Your job is to print, exactly, the lines in the data below from the line with "user how to" through the line with "Defense Professor's zombie-mode.", both included, and to omit any picture.

Content starts

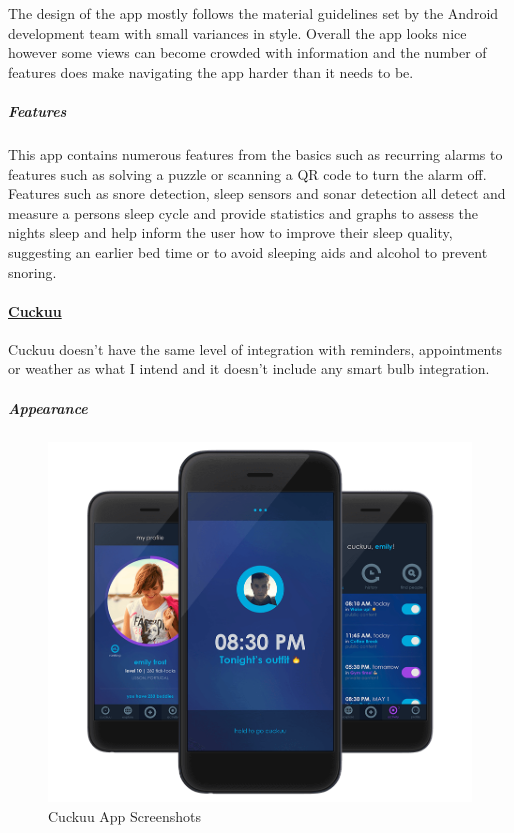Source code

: The design of the app mostly follows the material guidelines set by the
Android development team with small variances in style. Overall the app
looks nice however some views can become crowded with information and
the number of features does make navigating the app harder than it needs
to be.

\subparagraph{Features}\label{features}

This app contains numerous features from the basics such as recurring
alarms to features such as solving a puzzle or scanning a QR code to
turn the alarm off. Features such as snore detection, sleep sensors and
sonar detection all detect and measure a persons sleep cycle and provide
statistics and graphs to assess the nights sleep and help inform the
user how to improve their sleep quality, suggesting an earlier bed time
or to avoid sleeping aids and alcohol to prevent snoring.

\paragraph{\texorpdfstring{\href{https://cuckuu.com/}{Cuckuu}}{Cuckuu}}\label{cuckuu}

Cuckuu doesn't have the same level of integration with reminders,
appointments or weather as what I intend and it doesn't include any
smart bulb integration.

\subparagraph{Appearance}\label{appearance-1}

\begin{figure}
  \begin{center}
    \includegraphics[scale=0.25,keepaspectratio]{Images/cuckuu.png}
    \caption{Cuckuu App Screenshots}
  \end{center}
\end{figure}

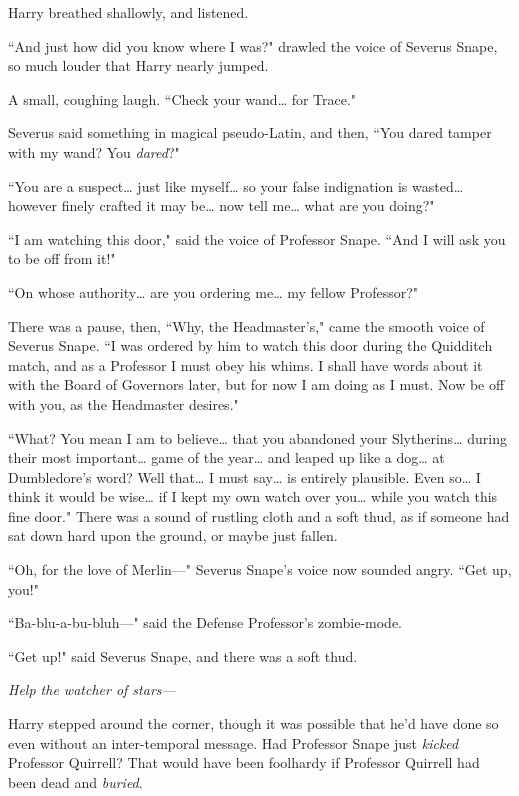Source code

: Harry breathed shallowly, and listened.

``And just how did you know where I was?" drawled the voice of Severus Snape, so much louder that Harry nearly jumped.

A small, coughing laugh. ``Check your wand{\ldots} for Trace."

Severus said something in magical pseudo-Latin, and then, ``You dared tamper with my wand? You \emph{dared}?"

``You are a suspect{\ldots} just like myself{\ldots} so your false indignation is wasted{\ldots} however finely crafted it may be{\ldots} now tell me{\ldots} what are you doing?"

``I am watching this door," said the voice of Professor Snape. ``And I will ask you to be off from it!"

``On whose authority{\ldots} are you ordering me{\ldots} my fellow Professor?"

There was a pause, then, ``Why, the Headmaster's," came the smooth voice of Severus Snape. ``I was ordered by him to watch this door during the Quidditch match, and as a Professor I must obey his whims. I shall have words about it with the Board of Governors later, but for now I am doing as I must. Now be off with you, as the Headmaster desires."

``What? You mean I am to believe{\ldots} that you abandoned your Slytherins{\ldots} during their most important{\ldots} game of the year{\ldots} and leaped up like a dog{\ldots} at Dumbledore's word? Well that{\ldots} I must say{\ldots} is entirely plausible. Even so{\ldots} I think it would be wise{\ldots} if I kept my own watch over you{\ldots} while you watch this fine door." There was a sound of rustling cloth and a soft thud, as if someone had sat down hard upon the ground, or maybe just fallen.

``Oh, for the love of Merlin—" Severus Snape's voice now sounded angry. ``Get up, you!"

``Ba-blu-a-bu-bluh—" said the Defense Professor's zombie-mode.

``Get up!" said Severus Snape, and there was a soft thud.

\emph{Help the watcher of stars—}

Harry stepped around the corner, though it was possible that he'd have done so even without an inter-temporal message. Had Professor Snape just \emph{kicked} Professor Quirrell? That would have been foolhardy if Professor Quirrell had been dead and \emph{buried}.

Content ends

▸ ANSWER BOX
user how to improve their sleep quality, suggesting an earlier bed time
or to avoid sleeping aids and alcohol to prevent snoring.

\paragraph{\texorpdfstring{\href{https://cuckuu.com/}{Cuckuu}}{Cuckuu}}\label{cuckuu}

Cuckuu doesn't have the same level of integration with reminders,
appointments or weather as what I intend and it doesn't include any
smart bulb integration.

\subparagraph{Appearance}\label{appearance-1}

\begin{figure}
  \begin{center}
    \includegraphics[scale=0.25,keepaspectratio]{Images/cuckuu.png}
    \caption{Cuckuu App Screenshots}
  \end{center}
\end{figure}

Source code

: Harry breathed shallowly, and listened.

``And just how did you know where I was?" drawled the voice of Severus Snape, so much louder that Harry nearly jumped.

A small, coughing laugh. ``Check your wand{\ldots} for Trace."

Severus said something in magical pseudo-Latin, and then, ``You dared tamper with my wand? You \emph{dared}?"

``You are a suspect{\ldots} just like myself{\ldots} so your false indignation is wasted{\ldots} however finely crafted it may be{\ldots} now tell me{\ldots} what are you doing?"

``I am watching this door," said the voice of Professor Snape. ``And I will ask you to be off from it!"

``On whose authority{\ldots} are you ordering me{\ldots} my fellow Professor?"

There was a pause, then, ``Why, the Headmaster's," came the smooth voice of Severus Snape. ``I was ordered by him to watch this door during the Quidditch match, and as a Professor I must obey his whims. I shall have words about it with the Board of Governors later, but for now I am doing as I must. Now be off with you, as the Headmaster desires."

``What? You mean I am to believe{\ldots} that you abandoned your Slytherins{\ldots} during their most important{\ldots} game of the year{\ldots} and leaped up like a dog{\ldots} at Dumbledore's word? Well that{\ldots} I must say{\ldots} is entirely plausible. Even so{\ldots} I think it would be wise{\ldots} if I kept my own watch over you{\ldots} while you watch this fine door." There was a sound of rustling cloth and a soft thud, as if someone had sat down hard upon the ground, or maybe just fallen.

``Oh, for the love of Merlin—" Severus Snape's voice now sounded angry. ``Get up, you!"

``Ba-blu-a-bu-bluh—" said the Defense Professor's zombie-mode.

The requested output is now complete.